= INSTRUCTIONS FOR THE TASK =
Please find every line in the entries below that contains the string "getState", and copy it.

= RECORDS SUPPLIED =
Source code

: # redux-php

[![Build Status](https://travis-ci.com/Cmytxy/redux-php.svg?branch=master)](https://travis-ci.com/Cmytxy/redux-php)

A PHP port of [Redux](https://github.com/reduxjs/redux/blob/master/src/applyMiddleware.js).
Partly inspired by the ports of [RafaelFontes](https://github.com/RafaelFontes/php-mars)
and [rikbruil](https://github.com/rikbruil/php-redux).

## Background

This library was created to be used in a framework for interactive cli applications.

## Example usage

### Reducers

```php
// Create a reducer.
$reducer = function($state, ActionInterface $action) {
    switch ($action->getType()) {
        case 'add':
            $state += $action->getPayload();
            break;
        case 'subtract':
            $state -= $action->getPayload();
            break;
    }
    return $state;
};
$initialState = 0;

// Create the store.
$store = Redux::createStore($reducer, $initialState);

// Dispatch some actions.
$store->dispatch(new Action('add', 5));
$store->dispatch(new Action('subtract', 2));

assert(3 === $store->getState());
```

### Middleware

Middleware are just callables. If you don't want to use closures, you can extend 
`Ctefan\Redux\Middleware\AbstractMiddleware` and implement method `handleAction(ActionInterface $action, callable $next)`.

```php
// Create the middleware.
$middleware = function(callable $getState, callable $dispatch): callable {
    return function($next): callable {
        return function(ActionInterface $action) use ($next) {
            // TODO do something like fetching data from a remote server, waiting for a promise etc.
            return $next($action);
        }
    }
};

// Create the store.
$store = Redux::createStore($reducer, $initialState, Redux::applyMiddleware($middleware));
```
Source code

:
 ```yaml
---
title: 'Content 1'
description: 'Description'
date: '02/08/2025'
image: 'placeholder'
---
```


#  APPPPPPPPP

= SOLUTION BELOW =
assert(3 === $store->getState());
$middleware = function(callable $getState, callable $dispatch): callable {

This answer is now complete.